I’m not good with change and have resisted upgrading to 5.6 for what feels like the longest time. My biggest gripe was not being able to find my way around that newly designed UI for the viewport, although I when I finally made the jump, I got used to it rather quickly. I didn’t like how the new Animation Retargeter worked (or rather DIDN’T work with most of my my characters from both Daz and RL), and it took some “re-learning the basics” to catch up. Hence my initial hate for 5.6.

They also overhauled the tried and tested game templates with simpler less heavy ones, but the terrible colours they’ve used for first and third person templates (horror bright green and retina burn orange) left a lot to be desired. Change for the sake of change is the name of the game!

However, there were more good features than bad ones in this release, and one of the biggest ones was indeed the overall rendering quality. We now get less noise and cleaner shadows, especially with softer lights, and during cinematic rendering, projects crash less and render more reliably across all my systems. They also improved how audio scrubbing works, and it now sounds much better than before.

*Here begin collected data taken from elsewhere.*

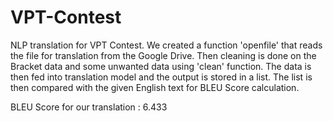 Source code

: # VPT-Contest
NLP translation for VPT Contest.
We created a function 'openfile' that reads the file for translation from the Google Drive.
Then cleaning is done on the Bracket data and some unwanted data using 'clean' function.
The data is then fed into translation model and the output is stored in a list.
The list is then compared with the given English text for BLEU Score calculation.

BLEU Score for our translation : 6.433
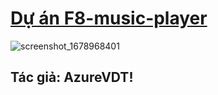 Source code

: # [Dự án F8-music-player ]([https://glendacoder.github.io/F8-music-player/](https://azurevdt.github.io/F8-music-player/))

![screenshot_1678968401](https://user-images.githubusercontent.com/83102917/226327293-6d1eedb6-2f3a-48bb-b82c-7895ce7e805c.png)

## Tác giả: AzureVDT!
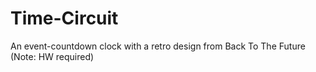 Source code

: Time-Circuit
============

An event-countdown clock with a retro design from Back To The Future (Note: HW required)
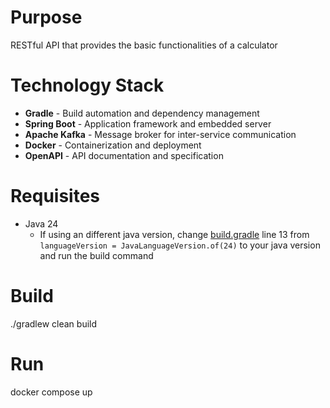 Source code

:# Purpose
RESTful API that provides the basic functionalities of a calculator

# Technology Stack
- **Gradle** - Build automation and dependency management
- **Spring Boot** - Application framework and embedded server
- **Apache Kafka** - Message broker for inter-service communication
- **Docker** - Containerization and deployment
- **OpenAPI** - API documentation and specification 

# Requisites
- Java 24
    - If using an different java version, change [build.gradle](build.gradle) line 13 from `languageVersion = JavaLanguageVersion.of(24)` to your java version and run the build command

# Build 
./gradlew clean build

# Run 
docker compose up
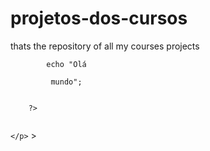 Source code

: # projetos-dos-cursos
thats the repository of all my courses projects
<!DOCTYPE html>
<html>
<head>
	<title></title>
</head>
<body>
	<p>
		<?php

			echo "Olá

			 mundo";


		?>


	</p>


</body>
</html>>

The biggest change was probably for Metahuman users, who got in-engine creation tools that meant no more 30min wait times to connect to a cloud-based instance of Metahuman Creator, as well as the beginnings of face and body shaping sliders plus sculpting tools. There were also some audio to Metahuman improvements, but I wasn’t across many of those as they’re not something I care too much about.

One thing I do know is that the Metahuman topology has been changed with 5.6 and is no longer compatible with what came out of the cloud-based tool. There was still a noticeable absence of tools that would let us import arbitrary humanoid shapes into Metahumans, but that was on the cards for the next release.

5.7 and beyond

At the time of writing, 5.7 is the stable version and 5.8 is in preview. I’ve used 5.7 for a couple of personal projects and find it a tad more sluggish in the editor, although I’ve been told it’s all “more performant”. Can’t say that’s true for me and my hardware, or perhaps it’s the sets I was using. The biggest thing is probably the option to import humanoid meshes to a Metahuman, but it’s an approximation at best (like with Faceform Wrap).

There are improvements overall of course, like Megalights going beta, Substrate becoming production ready, but nothing that would make me want to risk upgrading production projects. The retargeter changes yet again, requiring further changes for character imports, but apparently it’s “all for the better in the long run”. Oh, and an emphasis on PCG improvements and Mega Plans (at the expense of the FAB bridge getting worse by the minute). So yeah, mixed feelings here.

5.8 seems like a much more exciting release to me, with plenty of sequencer improvements coming (like a simplified timeline option, Direct Mesh Controls with which we can rig any part of a skeletal mesh, and controllable physics in sequencer), a new Mesh Terrain system to replace the legacy landscape system and that Lumen Radiance Cache to make real-time lighting more performant.

I’ll tell you more as time goes on, and as I gain some experience with these new tools. What are you favourite memories of earlier Unreal Engine versions? Let me know below in the comments.